Lucius SHEPARD
SUBTERRANEAN PRESS
Critique parue en juillet 2008 dans Bifrost n° 51
Le Viator, un cargo transportant une cargaison indéterminée en provenance de Russie, s’est échoué il y a quelques années sur la côte de l’Alaska, près d’une petite ville du nom de Kaliaska. Wilander, un homme qui émerge doucement après une période difficile — on comprend qu’il a souffert d’alcoolisme et vécu longtemps dans la rue —, y rejoint une équipe déjà en place et prétendument occupée à évaluer l’épave pour le compte d’un dénommé Lunde. Plusieurs choses lui apparaissent comme fort étranges : tous ses coéquipiers sont d’origine scandinave, à l’instar de Lunde et de lui-même ; le navire, lorsqu’il s’est échoué, semblait vouloir foncer droit sur la terre, comme si son pilote avait vu un chenal menant on ne sait où ; loin de travailler dans l’harmonie et l’efficacité, ses collègues s’évitent les uns les autres, et chacun semble obsédé par un objet d’étude bien précis : le métal, le verre, la rouille sur la coque… Bientôt, Wilander entraperçoit les éléments d’une carte et se sent tenu de la dresser.
Mais il est moins obsédé que les autres occupants du navire, car il quitte celui-ci de temps à autre pour rejoindre Arlene, la tenancière du seul bistrot de Kaliaska, dont il est en train de tomber amoureux. Ce qui ne l’empêche pas de céder insidieusement à la folie collective qui s’empare des hommes, mais aussi de la forêt qui les entoure, une forêt aux allures de plus en plus tropicales, où apparaissent des créatures inconnues.

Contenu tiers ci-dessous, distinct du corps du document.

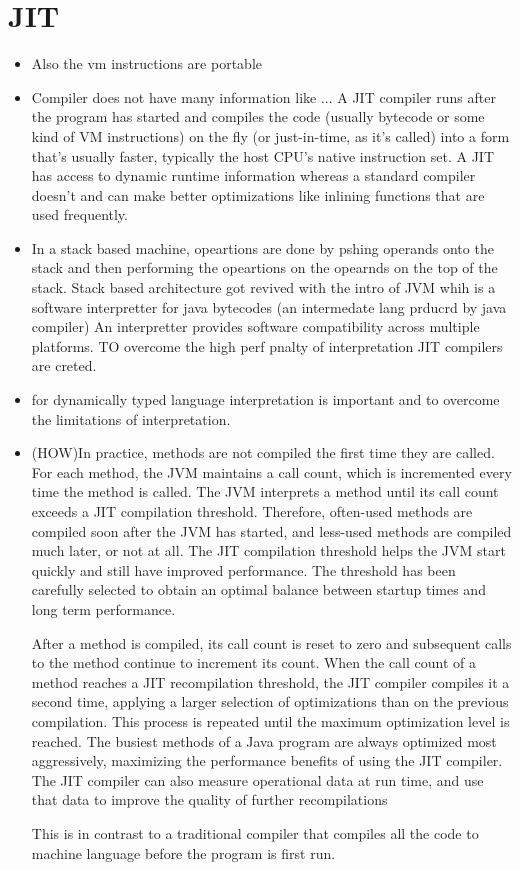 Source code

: \documentclass[10pt,oneside]{report}
\begin{document}
\chapter{JIT}

\begin{itemize}
\item
Also the vm instructions are portable
\item
Compiler does not have many information like ...
A JIT compiler runs after the program has started and compiles the code
(usually bytecode or some kind of VM instructions) on the fly (or just-in-time,
    as it's called) into a form that's usually faster, typically the host CPU's
native instruction set. A JIT has access to dynamic runtime information whereas
a standard compiler doesn't and can make better optimizations like inlining
functions that are used frequently.

\item In a stack based machine, opeartions are done by pshing operands onto the stack and then performing the opeartions 
on the opearnds on the top of the stack. Stack based architecture got revived with the intro of
JVM whih is a software interpretter for java bytecodes (an intermedate lang prducrd by java compiler)
An interpretter provides software compatibility across multiple 
platforms. TO overcome the high perf pnalty of interpretation JIT compilers are creted.

\item for dynamically typed language interpretation is important and to overcome 
the limitations of interpretation.

\item (HOW)In practice, methods are not compiled the first time they are called. For
each method, the JVM maintains a call count, which is incremented every time
the method is called. The JVM interprets a method until its call count exceeds
a JIT compilation threshold. Therefore, often-used methods are compiled soon
after the JVM has started, and less-used methods are compiled much later, or
not at all. The JIT compilation threshold helps the JVM start quickly and still
have improved performance. The threshold has been carefully selected to obtain
an optimal balance between startup times and long term performance.

After a method is compiled, its call count is reset to zero and subsequent
calls to the method continue to increment its count. When the call count of a
method reaches a JIT recompilation threshold, the JIT compiler compiles it a
second time, applying a larger selection of optimizations than on the previous
compilation. This process is repeated until the maximum optimization level is
reached. The busiest methods of a Java program are always optimized most
aggressively, maximizing the performance benefits of using the JIT compiler.
The JIT compiler can also measure operational data at run time, and use that
data to improve the quality of further recompilations

This is in contrast to a traditional compiler that compiles all the code to machine language before the program is first run.
\end{itemize}
\end{document}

Paru en 2004, une excellente année pour son auteur — elle a vu sortir A Handbook of American Prayer, un de ses meilleurs romans, son recueil Two Trains Running, construit autour de la nouvelle « Le Train noir », et un autre recueil, l’imposant Trujillo and Other Stories, reprenant les plus marquants de ses textes récents —, ce court roman a une histoire éditoriale inachevée : à peine était-il sorti des presses que son auteur annonçait publiquement qu’il n’en était pas satisfait et qu’il comptait le réécrire pour sa réédition au format broché. La réécriture est prête, mais pour ce qui est de la réédition, on attend encore…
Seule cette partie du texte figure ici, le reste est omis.